Nothing outside the range is wanted. Repeat exactly the lines below from the one with "Add-HisDrdaApplicationEncoding -**Database** \<string>" through the one with "The **Ccsid** parameter".

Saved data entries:
--------------------------------------------------

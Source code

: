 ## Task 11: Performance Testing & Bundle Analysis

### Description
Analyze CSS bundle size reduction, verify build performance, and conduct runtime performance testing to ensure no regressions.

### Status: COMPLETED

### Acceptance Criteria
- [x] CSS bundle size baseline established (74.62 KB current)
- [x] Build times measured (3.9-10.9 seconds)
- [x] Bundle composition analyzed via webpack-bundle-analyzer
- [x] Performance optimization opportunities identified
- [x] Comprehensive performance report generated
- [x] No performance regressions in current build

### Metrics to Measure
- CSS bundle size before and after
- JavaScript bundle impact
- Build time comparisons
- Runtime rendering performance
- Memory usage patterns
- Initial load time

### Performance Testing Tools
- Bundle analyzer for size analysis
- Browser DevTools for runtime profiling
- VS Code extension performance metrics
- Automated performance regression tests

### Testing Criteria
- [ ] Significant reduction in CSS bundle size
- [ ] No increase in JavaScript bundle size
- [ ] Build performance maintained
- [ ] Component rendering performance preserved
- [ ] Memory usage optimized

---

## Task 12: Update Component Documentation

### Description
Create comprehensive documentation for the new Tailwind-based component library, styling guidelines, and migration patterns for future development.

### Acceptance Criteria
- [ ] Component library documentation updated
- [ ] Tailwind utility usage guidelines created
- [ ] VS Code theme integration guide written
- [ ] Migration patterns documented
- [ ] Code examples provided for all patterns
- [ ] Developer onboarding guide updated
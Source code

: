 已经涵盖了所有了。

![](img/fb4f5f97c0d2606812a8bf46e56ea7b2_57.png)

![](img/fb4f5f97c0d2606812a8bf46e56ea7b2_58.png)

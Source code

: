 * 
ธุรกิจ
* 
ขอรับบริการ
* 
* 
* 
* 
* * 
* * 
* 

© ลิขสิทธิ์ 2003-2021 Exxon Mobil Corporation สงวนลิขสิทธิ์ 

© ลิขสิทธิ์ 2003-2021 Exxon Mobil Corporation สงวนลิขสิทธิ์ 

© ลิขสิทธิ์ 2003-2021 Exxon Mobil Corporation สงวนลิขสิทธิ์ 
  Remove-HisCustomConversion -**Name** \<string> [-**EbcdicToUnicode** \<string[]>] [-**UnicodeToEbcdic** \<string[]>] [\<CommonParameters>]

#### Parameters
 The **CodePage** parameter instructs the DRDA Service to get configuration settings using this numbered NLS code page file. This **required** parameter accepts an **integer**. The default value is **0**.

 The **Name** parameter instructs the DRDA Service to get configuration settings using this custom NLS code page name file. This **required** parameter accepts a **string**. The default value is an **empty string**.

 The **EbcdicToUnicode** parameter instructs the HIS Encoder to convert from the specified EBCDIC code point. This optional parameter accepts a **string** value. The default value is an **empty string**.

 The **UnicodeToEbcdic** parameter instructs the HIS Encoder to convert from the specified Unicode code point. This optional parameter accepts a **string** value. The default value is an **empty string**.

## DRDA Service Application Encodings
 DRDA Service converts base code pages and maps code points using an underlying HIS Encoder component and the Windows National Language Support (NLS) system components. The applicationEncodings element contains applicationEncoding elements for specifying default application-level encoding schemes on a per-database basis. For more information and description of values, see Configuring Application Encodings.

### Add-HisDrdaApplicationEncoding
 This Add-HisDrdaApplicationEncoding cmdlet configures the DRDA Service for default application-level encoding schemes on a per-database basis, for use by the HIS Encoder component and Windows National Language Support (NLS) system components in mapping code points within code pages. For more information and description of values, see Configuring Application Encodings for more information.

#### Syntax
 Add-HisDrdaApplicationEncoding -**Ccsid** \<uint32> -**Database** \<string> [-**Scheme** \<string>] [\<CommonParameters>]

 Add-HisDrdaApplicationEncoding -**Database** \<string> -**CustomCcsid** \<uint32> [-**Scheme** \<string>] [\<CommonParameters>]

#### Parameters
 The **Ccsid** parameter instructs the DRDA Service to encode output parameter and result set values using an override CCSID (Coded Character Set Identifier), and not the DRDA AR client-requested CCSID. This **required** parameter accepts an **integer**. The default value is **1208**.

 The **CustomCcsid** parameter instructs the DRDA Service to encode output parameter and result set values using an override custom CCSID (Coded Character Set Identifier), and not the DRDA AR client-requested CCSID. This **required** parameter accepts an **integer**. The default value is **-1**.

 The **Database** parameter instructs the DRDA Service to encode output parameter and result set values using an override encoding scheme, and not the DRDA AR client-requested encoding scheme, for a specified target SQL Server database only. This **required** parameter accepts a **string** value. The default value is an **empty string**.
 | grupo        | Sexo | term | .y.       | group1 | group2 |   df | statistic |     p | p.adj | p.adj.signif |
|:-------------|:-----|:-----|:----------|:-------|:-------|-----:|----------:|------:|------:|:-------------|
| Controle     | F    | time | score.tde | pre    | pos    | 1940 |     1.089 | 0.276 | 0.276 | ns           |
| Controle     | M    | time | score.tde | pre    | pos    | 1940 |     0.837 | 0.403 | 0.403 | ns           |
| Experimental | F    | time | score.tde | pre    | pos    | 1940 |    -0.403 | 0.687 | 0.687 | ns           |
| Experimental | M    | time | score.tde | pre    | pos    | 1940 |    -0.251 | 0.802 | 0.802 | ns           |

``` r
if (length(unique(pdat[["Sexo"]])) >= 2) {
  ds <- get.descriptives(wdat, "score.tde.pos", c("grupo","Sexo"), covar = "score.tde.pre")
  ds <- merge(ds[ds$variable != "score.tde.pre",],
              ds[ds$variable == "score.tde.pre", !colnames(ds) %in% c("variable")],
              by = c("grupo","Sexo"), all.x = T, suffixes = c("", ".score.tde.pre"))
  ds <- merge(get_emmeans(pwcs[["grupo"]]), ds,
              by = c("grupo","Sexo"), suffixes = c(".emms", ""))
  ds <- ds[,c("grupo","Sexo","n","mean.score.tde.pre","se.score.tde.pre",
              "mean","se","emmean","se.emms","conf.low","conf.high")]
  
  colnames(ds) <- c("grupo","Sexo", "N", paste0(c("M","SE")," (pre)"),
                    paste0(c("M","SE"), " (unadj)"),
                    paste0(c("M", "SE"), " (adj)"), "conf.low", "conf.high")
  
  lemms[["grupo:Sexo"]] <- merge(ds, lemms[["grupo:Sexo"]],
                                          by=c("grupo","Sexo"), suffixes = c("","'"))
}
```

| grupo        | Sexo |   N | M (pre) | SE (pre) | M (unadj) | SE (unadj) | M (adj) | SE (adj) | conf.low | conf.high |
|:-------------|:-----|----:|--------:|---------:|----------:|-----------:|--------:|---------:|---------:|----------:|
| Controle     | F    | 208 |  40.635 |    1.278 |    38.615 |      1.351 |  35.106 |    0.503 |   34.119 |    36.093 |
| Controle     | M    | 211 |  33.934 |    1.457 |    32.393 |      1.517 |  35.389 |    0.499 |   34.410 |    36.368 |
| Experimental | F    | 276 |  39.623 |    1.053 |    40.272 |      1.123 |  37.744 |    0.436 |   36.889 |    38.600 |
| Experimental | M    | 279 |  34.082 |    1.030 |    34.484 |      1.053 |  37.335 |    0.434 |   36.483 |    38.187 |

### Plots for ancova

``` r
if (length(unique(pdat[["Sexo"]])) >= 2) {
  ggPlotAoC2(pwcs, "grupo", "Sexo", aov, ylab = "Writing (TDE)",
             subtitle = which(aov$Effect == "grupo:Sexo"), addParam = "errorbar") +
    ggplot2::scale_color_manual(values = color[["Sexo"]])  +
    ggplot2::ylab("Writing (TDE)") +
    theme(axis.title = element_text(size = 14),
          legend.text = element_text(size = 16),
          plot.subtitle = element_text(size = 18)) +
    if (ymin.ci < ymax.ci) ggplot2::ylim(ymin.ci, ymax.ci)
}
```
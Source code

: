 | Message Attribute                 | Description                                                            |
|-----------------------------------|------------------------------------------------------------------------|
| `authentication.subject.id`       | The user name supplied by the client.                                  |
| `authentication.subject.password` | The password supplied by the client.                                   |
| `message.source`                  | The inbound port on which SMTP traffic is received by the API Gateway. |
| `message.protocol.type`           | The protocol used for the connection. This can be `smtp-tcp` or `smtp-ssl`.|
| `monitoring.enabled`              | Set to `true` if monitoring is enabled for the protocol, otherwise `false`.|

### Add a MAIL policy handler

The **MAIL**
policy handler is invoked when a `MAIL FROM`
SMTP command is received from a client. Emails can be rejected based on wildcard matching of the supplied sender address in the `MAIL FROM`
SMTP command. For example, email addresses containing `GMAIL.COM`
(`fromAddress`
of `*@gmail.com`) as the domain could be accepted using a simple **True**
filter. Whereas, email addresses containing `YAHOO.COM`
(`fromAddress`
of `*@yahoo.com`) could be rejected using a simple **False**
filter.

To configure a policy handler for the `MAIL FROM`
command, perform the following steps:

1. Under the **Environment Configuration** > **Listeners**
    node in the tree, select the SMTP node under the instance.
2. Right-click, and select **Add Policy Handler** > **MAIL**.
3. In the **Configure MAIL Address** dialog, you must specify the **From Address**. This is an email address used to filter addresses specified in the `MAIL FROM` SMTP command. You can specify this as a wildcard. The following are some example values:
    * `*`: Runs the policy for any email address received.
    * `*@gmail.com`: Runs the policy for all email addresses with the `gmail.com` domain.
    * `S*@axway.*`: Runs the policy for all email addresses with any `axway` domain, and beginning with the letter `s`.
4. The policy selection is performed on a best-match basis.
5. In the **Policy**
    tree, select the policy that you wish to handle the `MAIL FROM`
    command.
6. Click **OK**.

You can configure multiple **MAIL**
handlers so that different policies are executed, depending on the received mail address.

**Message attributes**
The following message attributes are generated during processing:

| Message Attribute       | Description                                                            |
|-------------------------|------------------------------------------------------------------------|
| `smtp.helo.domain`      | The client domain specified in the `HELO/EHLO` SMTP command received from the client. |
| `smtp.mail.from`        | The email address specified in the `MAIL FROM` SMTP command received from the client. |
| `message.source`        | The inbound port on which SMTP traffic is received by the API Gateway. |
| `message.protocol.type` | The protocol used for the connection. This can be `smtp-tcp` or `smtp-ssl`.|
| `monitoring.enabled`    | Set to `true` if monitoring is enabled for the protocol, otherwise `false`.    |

--------------------------------------------------

_ANSWER SECTION_:
 Add-HisDrdaApplicationEncoding -**Database** \<string> -**CustomCcsid** \<uint32> [-**Scheme** \<string>] [\<CommonParameters>]

#### Parameters
 The **Ccsid** parameter instructs the DRDA Service to encode output parameter and result set values using an override CCSID (Coded Character Set Identifier), and not the DRDA AR client-requested CCSID. This **required** parameter accepts an **integer**. The default value is **1208**.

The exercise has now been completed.